SYS-CON MEDIA Authors: Stackify Blog, Zakia Bouachraoui, Elizabeth White, Pat Romanski, Liz McMillan

Article

Practical Tips to Reduce SQL Server Database Table Size

Boosting productivity while working with database tables

In this article, I'd like to elaborate on the subject of boosting productivity while working with database tables. Chances are you already know this from multiple resources on database development process.

However, the topic seems to become a front-burner issue when there are continuous data growths - tables become too large that leads to the performance loss.

It happens due to an ill-designed database schema that was not originally designed for handling large volumes of data.

To avoid the performance loss in the context of continuous data growth, you should stick to certain rules when designing a database schema.

Rule # 1 - Minimum Redundancy of Data Types

The fundamental unit of SQL Server data storage is the page. The disk space intended for a data file in a database is logically divided into pages numbered contiguously from 0 to n. In SQL Server, the page size is 8 KB. This means SQL Server databases have 128 pages per megabyte.

Disk I/O operations are performed at the page level. That is, SQL Server reads or writes whole data pages. The more compact data types is used, the less pages for storing that data are required, and as a result, less I/O operations needed.

Introduced in SQL Server, buffer pool significantly improves I/O throughput. The primary purpose of the SQL buffer pool is to reduce database file I/O and improve the response time for data retrieval.

Thus, when compact data types are used, the buffer pool stores larger amount of data on the same amount of pages. As a result, you will not waste the memory and reduce a number of logical operations.

Consider the following example - a table that stores working days of employees.

CREATE TABLE dbo.WorkOut1 (
DateOut DATETIME
, EmployeeID BIGINT
, WorkShiftCD NVARCHAR(10)
, WorkHours DECIMAL(24,2)
, CONSTRAINT PK_WorkOut1 PRIMARY KEY (DateOut, EmployeeID)
)

Are the selected data types correct? The most probable answer is no. It is unlikely that an enterprise has (2^63-1) employees. Therefore, the BIGINT is an unsuitable data type in this case.

We can remove this redundancy and estimate the query execution time.

CREATE TABLE dbo.WorkOut2 (
DateOut SMALLDATETIME
, EmployeeID INT
, WorkShiftCD VARCHAR(10)
, WorkHours DECIMAL(8,2)
, CONSTRAINT PK_WorkOut2 PRIMARY KEY (DateOut, EmployeeID)
)

The following execution plan demonstrates the cost difference which depends on a row size and expected number of rows.
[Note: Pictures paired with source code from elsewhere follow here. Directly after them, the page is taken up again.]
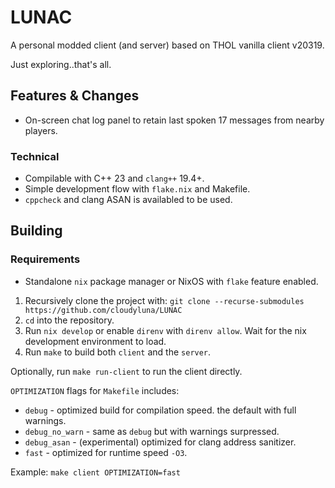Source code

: # LUNAC

A personal modded client (and server) based on THOL vanilla client v20319.

Just exploring..that's all.

## Features & Changes
- On-screen chat log panel to retain last spoken 17 messages from nearby players.

### Technical
- Compilable with C++ 23 and `clang++` 19.4+.
- Simple development flow with `flake.nix` and Makefile.
- `cppcheck` and clang ASAN is availabled to be used.

## Building

### Requirements

- Standalone `nix` package manager or NixOS with `flake` feature enabled.

1. Recursively clone the project with: `git clone --recurse-submodules https://github.com/cloudyluna/LUNAC`
2. `cd` into the repository.
3. Run `nix develop` or enable `direnv` with `direnv allow`. Wait for the nix development environment to load.
4. Run `make` to build both `client` and the `server`.

Optionally, run `make run-client` to run the client directly.


`OPTIMIZATION` flags for `Makefile` includes:

- `debug` - optimized build for compilation speed. the default with full warnings.
- `debug_no_warn` - same as `debug` but with warnings surpressed.
- `debug_asan` - (experimental) optimized for clang address sanitizer.
- `fast` - optimized for runtime speed `-O3`.

Example: `make client OPTIMIZATION=fast`
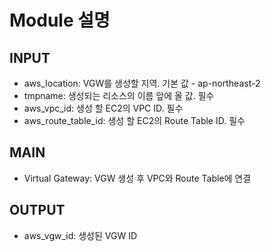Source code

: # Module 설명

## INPUT

- aws_location: VGW를 생성할 지역. 기본 값 - ap-northeast-2
- tmpname: 생성되는 리소스의 이름 앞에 올 값. 필수
- aws_vpc_id: 생성 할 EC2의 VPC ID. 필수
- aws_route_table_id: 생성 할 EC2의 Route Table ID. 필수

## MAIN

- Virtual Gateway: VGW 생성 후 VPC와 Route Table에 연결

## OUTPUT

- aws_vgw_id: 생성된 VGW ID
The less data you need to retrieve, the faster query will run.

(3492294 row(s) affected)

SQL Server Execution Times:
CPU time = 1919 ms, elapsed time = 33606 ms.

(3492294 row(s) affected)

SQL Server Execution Times:
CPU time = 1420 ms, elapsed time = 29694 ms.

As you can see, the usage of non-redundant data types is a keystone for the best query performance. It also allows reducing the size of problem tables. By the way, you can execute the following query for measuring a table size:

SELECT
table_name = SCHEMA_NAME(o.[schema_id]) + '.' + o.name
, data_size_mb = CAST(do.pages * 8. / 1024 AS DECIMAL(8,4))
FROM sys.objects o
JOIN (
SELECT
p.[object_id]
, total_rows = SUM(p.[rows])
, total_pages = SUM(a.total_pages)
, usedpages = SUM(a.used_pages)
, pages = SUM(
CASE
WHEN it.internal_type IN (202, 204, 207, 211, 212, 213, 214, 215, 216,221, 222) THEN 0
WHEN a.[type]! = 1 AND p.index_id < 2 THEN a.used_pages
WHEN p.index_id < 2 THEN a.data_pages ELSE 0
END
)
FROM sys.partitions p
JOIN sys.allocation_units a ON p.[partition_id] = a.container_id
LEFT JOIN sys.internal_tables it ON p.[object_id] = it.[object_id]
GROUP BY p.[object_id]
) do ON o.[object_id] = do.[object_id]
WHERE o.[type] = 'U'

For the above-considered tables, the query returns the following results:

table_name           data_size_mb
------- -----------
dbo.WorkOut1         167.2578
dbo.WorkOut2         97.1250

Rule # 2 - Use Database Normalization and Avoid Data Duplication

Recently, I have analyzed a database of a free web service that allows formatting T-SQL code. The server part is quite simple over there and consists of a single table:

CREATE TABLE dbo.format_history (
session_id BIGINT
, format_date DATETIME
, format_options XML
)

Every time when formatting SQL code, the following parameters were saved to the database: current session ID, server time, and the settings that were applied while formatting user's SQL code.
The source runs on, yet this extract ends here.